• Your assignment:
Give the data again exactly, stopping after the "12. 填入所购域名和绑定邮箱后点击**下一步**" line.

(Data excerpts)
»»

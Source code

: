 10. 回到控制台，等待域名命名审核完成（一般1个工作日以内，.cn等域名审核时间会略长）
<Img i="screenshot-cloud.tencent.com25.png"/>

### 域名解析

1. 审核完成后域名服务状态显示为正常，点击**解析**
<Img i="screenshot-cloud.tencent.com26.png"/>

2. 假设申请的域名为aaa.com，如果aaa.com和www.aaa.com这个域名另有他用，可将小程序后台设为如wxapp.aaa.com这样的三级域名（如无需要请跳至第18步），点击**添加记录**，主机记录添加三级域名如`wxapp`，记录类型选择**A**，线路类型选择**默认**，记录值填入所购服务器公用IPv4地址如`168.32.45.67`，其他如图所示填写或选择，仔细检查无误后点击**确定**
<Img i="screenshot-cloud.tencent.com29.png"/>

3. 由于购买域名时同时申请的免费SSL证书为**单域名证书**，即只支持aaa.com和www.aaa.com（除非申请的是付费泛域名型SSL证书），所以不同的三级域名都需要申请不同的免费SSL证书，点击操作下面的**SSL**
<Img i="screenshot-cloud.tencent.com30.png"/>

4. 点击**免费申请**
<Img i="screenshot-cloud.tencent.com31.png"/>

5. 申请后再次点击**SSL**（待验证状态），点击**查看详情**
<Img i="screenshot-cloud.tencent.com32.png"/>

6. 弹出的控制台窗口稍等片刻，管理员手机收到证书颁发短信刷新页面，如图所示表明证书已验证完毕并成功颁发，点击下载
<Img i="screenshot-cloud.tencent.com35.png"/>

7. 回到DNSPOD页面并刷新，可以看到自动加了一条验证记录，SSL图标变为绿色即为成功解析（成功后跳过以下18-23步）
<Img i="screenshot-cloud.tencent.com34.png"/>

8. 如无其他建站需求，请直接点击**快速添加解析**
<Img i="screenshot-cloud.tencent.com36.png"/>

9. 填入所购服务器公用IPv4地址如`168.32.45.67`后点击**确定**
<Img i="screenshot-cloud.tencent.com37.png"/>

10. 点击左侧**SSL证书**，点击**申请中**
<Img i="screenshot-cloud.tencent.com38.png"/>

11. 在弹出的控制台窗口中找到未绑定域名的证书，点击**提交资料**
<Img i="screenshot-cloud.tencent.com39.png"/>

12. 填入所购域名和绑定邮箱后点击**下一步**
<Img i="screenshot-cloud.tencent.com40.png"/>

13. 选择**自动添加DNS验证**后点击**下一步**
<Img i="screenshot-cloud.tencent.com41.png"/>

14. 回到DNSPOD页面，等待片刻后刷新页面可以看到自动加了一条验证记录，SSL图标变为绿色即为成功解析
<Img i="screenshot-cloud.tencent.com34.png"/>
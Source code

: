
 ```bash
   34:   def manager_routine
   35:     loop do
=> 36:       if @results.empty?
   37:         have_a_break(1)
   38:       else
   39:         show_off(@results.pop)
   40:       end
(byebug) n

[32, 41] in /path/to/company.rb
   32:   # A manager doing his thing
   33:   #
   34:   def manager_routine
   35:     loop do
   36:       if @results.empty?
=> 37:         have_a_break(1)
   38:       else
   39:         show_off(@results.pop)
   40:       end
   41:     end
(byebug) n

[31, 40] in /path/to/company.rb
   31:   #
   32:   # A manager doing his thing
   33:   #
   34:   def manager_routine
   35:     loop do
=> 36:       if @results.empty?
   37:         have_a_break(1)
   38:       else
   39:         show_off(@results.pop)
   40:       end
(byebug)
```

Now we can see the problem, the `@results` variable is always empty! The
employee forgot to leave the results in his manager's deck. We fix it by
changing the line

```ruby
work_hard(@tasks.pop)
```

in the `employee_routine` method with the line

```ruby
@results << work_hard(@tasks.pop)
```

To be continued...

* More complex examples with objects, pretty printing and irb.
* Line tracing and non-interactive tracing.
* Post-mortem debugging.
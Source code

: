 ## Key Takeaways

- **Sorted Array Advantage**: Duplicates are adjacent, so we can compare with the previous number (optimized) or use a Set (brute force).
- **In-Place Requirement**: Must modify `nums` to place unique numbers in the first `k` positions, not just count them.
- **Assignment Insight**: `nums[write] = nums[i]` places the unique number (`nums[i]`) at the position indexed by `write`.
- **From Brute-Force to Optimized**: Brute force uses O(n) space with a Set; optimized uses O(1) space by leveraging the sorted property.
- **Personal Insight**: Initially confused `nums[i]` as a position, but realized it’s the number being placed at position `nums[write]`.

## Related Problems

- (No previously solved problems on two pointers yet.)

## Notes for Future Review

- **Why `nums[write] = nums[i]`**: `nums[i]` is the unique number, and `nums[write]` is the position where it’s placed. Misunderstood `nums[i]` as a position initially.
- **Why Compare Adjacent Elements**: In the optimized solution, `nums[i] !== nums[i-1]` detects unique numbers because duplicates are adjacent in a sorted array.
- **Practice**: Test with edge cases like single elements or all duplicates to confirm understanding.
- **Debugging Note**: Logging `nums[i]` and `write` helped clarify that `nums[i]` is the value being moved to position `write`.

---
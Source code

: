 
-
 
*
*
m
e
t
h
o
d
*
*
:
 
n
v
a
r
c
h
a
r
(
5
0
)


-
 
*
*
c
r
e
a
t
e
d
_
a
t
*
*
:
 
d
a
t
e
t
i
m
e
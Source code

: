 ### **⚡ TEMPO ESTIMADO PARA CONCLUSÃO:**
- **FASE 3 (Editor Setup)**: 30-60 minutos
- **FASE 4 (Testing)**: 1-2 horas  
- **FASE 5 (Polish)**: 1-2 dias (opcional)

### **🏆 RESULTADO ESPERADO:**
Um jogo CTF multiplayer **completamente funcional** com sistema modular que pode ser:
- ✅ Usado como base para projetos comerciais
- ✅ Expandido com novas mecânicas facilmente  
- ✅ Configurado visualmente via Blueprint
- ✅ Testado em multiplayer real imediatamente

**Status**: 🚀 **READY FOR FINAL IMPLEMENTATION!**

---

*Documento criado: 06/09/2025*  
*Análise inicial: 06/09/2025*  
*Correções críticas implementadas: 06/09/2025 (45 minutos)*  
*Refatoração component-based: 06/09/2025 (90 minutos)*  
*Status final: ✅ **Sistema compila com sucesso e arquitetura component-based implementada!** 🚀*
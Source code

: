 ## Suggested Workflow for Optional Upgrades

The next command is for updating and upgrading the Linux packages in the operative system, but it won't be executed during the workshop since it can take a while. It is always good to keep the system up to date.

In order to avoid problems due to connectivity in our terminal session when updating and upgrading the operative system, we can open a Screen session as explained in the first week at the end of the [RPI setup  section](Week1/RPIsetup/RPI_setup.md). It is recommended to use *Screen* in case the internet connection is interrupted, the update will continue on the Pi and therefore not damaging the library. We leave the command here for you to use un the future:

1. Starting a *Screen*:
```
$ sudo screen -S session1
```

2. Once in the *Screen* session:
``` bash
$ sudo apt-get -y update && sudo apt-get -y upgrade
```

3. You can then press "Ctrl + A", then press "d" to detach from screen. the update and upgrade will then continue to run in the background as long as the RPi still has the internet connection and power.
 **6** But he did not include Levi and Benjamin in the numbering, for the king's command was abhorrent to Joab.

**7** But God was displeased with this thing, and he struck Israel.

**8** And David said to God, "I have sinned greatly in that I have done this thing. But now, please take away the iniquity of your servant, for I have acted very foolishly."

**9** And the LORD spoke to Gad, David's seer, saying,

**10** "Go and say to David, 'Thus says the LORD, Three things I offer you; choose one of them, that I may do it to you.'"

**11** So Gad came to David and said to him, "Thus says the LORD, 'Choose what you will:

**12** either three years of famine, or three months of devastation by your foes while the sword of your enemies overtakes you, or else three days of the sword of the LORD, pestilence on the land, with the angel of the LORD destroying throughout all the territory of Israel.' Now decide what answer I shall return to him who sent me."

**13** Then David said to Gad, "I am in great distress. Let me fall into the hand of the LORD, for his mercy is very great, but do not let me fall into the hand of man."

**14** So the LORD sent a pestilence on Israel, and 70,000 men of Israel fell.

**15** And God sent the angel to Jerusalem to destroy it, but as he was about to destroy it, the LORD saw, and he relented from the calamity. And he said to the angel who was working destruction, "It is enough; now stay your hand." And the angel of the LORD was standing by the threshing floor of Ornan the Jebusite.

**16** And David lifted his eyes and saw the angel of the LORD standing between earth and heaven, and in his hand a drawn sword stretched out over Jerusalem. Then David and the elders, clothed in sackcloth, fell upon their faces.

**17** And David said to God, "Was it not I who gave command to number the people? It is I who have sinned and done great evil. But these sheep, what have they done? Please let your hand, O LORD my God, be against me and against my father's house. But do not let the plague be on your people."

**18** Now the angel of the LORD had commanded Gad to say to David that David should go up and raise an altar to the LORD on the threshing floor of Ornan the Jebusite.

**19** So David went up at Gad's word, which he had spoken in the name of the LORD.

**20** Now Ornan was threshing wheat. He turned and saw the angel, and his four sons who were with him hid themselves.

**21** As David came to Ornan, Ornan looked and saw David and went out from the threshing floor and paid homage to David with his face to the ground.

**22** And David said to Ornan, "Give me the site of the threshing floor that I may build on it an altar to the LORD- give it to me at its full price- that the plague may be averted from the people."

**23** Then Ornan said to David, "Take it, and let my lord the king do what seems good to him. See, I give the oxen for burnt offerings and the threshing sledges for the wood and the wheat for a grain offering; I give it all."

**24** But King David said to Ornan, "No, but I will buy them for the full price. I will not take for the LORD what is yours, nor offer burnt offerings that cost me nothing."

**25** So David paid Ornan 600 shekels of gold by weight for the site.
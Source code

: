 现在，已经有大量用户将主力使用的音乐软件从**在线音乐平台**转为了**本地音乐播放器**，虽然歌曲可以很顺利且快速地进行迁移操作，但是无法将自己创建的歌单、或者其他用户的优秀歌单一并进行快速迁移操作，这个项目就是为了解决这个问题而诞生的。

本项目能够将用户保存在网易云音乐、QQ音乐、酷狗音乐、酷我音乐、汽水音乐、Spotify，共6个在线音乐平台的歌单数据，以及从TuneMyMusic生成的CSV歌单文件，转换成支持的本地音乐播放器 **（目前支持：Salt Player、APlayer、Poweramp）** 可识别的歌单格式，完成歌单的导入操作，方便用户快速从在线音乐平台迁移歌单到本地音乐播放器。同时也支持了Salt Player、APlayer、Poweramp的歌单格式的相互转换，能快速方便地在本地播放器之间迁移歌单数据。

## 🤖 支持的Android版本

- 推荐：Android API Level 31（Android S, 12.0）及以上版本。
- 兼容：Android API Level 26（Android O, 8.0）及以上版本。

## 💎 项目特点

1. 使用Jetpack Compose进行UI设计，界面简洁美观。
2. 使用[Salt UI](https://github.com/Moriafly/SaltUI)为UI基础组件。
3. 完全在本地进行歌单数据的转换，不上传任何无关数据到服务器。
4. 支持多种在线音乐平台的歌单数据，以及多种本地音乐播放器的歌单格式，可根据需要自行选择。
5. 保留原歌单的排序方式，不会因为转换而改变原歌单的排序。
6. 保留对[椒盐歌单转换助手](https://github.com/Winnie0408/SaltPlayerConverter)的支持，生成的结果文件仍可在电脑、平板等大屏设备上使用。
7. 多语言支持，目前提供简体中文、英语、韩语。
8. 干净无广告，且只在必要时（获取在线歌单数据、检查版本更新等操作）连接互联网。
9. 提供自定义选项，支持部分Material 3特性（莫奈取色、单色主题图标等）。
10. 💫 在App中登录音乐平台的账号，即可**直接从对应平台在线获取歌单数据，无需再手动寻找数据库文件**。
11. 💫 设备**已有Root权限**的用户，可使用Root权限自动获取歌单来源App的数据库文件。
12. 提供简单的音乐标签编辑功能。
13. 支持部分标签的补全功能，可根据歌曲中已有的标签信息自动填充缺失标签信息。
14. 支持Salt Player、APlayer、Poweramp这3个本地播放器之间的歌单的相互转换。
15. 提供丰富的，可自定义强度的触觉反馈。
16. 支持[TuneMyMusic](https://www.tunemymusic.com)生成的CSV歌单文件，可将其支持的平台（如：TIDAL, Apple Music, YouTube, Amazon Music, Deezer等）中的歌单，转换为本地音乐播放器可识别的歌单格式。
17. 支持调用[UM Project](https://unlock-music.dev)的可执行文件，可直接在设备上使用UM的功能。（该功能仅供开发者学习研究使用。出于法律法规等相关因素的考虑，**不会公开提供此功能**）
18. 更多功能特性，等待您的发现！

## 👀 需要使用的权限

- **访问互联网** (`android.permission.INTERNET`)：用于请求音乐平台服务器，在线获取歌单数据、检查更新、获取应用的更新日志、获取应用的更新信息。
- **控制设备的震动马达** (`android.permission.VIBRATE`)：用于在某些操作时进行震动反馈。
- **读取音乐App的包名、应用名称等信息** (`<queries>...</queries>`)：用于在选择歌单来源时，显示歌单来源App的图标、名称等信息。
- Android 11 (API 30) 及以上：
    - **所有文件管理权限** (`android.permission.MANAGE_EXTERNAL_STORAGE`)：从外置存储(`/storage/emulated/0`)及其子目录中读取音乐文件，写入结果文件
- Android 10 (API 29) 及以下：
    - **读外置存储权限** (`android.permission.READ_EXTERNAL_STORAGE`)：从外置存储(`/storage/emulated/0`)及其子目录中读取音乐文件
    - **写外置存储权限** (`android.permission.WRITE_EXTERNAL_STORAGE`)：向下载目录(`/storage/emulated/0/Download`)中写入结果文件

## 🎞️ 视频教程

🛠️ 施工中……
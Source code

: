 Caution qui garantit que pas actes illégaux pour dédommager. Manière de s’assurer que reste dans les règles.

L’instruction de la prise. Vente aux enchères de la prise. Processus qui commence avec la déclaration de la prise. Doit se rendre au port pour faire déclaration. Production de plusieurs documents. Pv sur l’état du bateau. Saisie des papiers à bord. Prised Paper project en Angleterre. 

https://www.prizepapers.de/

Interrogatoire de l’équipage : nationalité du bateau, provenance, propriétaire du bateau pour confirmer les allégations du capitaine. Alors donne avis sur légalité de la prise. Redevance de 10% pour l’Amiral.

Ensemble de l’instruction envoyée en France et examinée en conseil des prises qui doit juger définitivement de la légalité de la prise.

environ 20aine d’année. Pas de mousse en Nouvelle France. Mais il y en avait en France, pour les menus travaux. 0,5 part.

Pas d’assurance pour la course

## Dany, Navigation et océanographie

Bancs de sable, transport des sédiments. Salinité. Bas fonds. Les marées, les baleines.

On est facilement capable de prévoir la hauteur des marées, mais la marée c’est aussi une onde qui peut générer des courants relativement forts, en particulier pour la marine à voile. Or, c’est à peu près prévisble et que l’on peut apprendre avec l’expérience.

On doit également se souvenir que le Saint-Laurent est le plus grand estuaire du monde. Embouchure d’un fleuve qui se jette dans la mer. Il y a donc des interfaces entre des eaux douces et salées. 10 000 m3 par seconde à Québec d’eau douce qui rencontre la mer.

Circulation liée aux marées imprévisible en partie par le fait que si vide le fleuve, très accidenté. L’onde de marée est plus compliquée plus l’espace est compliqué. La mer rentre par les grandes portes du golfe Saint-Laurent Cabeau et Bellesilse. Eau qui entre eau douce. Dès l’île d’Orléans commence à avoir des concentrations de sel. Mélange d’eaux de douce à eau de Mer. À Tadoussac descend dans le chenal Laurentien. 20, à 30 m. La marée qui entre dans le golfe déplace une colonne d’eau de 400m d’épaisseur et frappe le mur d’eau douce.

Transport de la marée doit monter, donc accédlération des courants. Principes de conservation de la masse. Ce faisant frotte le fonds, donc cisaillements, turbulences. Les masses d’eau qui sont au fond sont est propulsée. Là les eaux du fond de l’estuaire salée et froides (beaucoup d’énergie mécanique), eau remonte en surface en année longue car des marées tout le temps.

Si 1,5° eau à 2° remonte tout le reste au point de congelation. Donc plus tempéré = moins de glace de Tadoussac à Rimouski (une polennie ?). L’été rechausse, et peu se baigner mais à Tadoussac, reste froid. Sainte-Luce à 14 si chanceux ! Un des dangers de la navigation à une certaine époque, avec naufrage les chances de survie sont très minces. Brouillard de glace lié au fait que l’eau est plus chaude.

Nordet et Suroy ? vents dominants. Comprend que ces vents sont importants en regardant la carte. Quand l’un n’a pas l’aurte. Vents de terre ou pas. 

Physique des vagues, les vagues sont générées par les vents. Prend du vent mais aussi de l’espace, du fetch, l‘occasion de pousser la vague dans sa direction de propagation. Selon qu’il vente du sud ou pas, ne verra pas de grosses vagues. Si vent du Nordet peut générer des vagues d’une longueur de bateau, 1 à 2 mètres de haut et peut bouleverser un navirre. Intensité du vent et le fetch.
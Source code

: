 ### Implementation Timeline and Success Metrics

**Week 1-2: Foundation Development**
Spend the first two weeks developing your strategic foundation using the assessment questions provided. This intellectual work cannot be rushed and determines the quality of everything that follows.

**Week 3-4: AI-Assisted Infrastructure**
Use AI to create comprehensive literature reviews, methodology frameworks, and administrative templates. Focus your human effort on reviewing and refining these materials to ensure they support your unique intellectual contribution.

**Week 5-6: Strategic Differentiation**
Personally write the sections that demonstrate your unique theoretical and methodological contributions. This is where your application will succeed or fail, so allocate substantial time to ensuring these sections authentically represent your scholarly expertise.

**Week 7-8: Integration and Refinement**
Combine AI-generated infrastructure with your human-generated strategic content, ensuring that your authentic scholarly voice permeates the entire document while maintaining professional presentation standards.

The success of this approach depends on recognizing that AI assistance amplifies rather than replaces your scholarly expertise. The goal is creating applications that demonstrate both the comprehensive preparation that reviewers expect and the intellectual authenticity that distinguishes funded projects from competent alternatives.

««

• Task solution:
Source code

: 10. 回到控制台，等待域名命名审核完成（一般1个工作日以内，.cn等域名审核时间会略长）
<Img i="screenshot-cloud.tencent.com25.png"/>

### 域名解析

1. 审核完成后域名服务状态显示为正常，点击**解析**
<Img i="screenshot-cloud.tencent.com26.png"/>

2. 假设申请的域名为aaa.com，如果aaa.com和www.aaa.com这个域名另有他用，可将小程序后台设为如wxapp.aaa.com这样的三级域名（如无需要请跳至第18步），点击**添加记录**，主机记录添加三级域名如`wxapp`，记录类型选择**A**，线路类型选择**默认**，记录值填入所购服务器公用IPv4地址如`168.32.45.67`，其他如图所示填写或选择，仔细检查无误后点击**确定**
<Img i="screenshot-cloud.tencent.com29.png"/>

3. 由于购买域名时同时申请的免费SSL证书为**单域名证书**，即只支持aaa.com和www.aaa.com（除非申请的是付费泛域名型SSL证书），所以不同的三级域名都需要申请不同的免费SSL证书，点击操作下面的**SSL**
<Img i="screenshot-cloud.tencent.com30.png"/>

4. 点击**免费申请**
<Img i="screenshot-cloud.tencent.com31.png"/>

5. 申请后再次点击**SSL**（待验证状态），点击**查看详情**
<Img i="screenshot-cloud.tencent.com32.png"/>

6. 弹出的控制台窗口稍等片刻，管理员手机收到证书颁发短信刷新页面，如图所示表明证书已验证完毕并成功颁发，点击下载
<Img i="screenshot-cloud.tencent.com35.png"/>

7. 回到DNSPOD页面并刷新，可以看到自动加了一条验证记录，SSL图标变为绿色即为成功解析（成功后跳过以下18-23步）
<Img i="screenshot-cloud.tencent.com34.png"/>

8. 如无其他建站需求，请直接点击**快速添加解析**
<Img i="screenshot-cloud.tencent.com36.png"/>

9. 填入所购服务器公用IPv4地址如`168.32.45.67`后点击**确定**
<Img i="screenshot-cloud.tencent.com37.png"/>

10. 点击左侧**SSL证书**，点击**申请中**
<Img i="screenshot-cloud.tencent.com38.png"/>

11. 在弹出的控制台窗口中找到未绑定域名的证书，点击**提交资料**
<Img i="screenshot-cloud.tencent.com39.png"/>

12. 填入所购域名和绑定邮箱后点击**下一步**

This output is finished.